[Input]

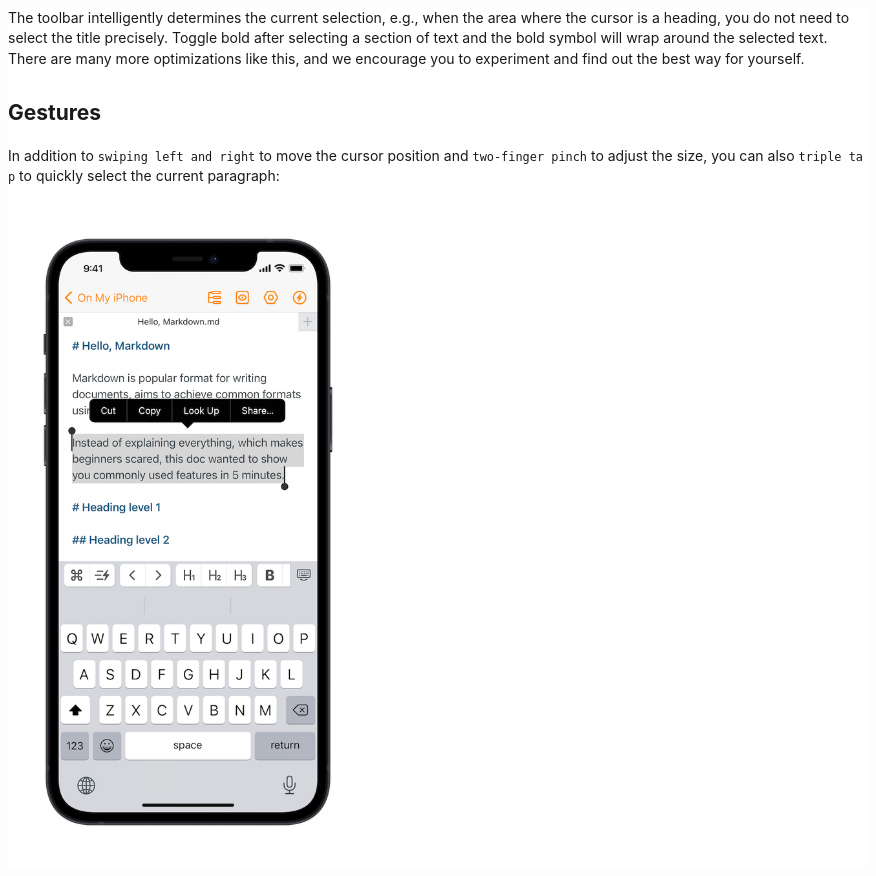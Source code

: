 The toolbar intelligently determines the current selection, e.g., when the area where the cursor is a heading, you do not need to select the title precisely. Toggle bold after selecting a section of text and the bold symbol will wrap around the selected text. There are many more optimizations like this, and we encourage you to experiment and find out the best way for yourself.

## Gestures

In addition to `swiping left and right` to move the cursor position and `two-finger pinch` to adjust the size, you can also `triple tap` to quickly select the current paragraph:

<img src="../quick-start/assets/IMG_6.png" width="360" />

[/Input]
[Input]

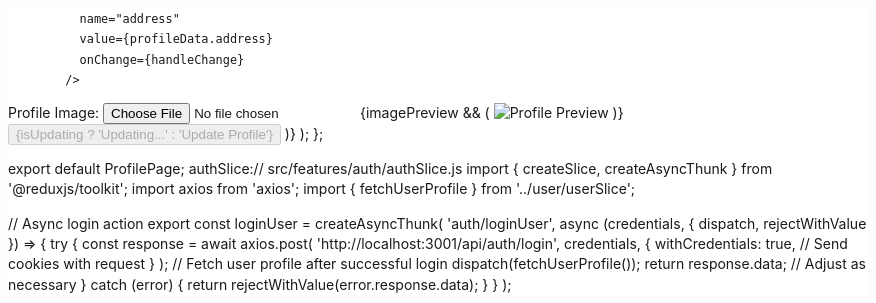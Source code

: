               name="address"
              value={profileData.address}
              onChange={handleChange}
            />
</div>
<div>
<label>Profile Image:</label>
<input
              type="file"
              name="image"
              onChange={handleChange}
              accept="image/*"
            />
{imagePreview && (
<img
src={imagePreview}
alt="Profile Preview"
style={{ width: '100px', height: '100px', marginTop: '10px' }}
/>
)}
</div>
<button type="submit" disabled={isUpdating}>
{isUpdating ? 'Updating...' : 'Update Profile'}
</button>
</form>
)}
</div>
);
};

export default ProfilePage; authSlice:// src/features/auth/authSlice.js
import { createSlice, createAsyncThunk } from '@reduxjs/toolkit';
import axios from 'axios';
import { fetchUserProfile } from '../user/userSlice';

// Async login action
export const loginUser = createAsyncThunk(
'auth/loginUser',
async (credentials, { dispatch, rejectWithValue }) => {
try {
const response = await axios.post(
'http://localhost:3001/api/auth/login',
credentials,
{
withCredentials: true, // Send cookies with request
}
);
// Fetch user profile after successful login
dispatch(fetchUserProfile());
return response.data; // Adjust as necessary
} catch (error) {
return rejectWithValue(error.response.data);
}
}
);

[/Input]

▶ [Instructions to follow]:
Some lines above contain the word "current". Copy each of them.

▶ [Answer to the exercise]:
: The toolbar intelligently determines the current selection, e.g., when the area where the cursor is a heading, you do not need to select the title precisely. Toggle bold after selecting a section of text and the bold symbol will wrap around the selected text. There are many more optimizations like this, and we encourage you to experiment and find out the best way for yourself.
In addition to `swiping left and right` to move the cursor position and `two-finger pinch` to adjust the size, you can also `triple tap` to quickly select the current paragraph:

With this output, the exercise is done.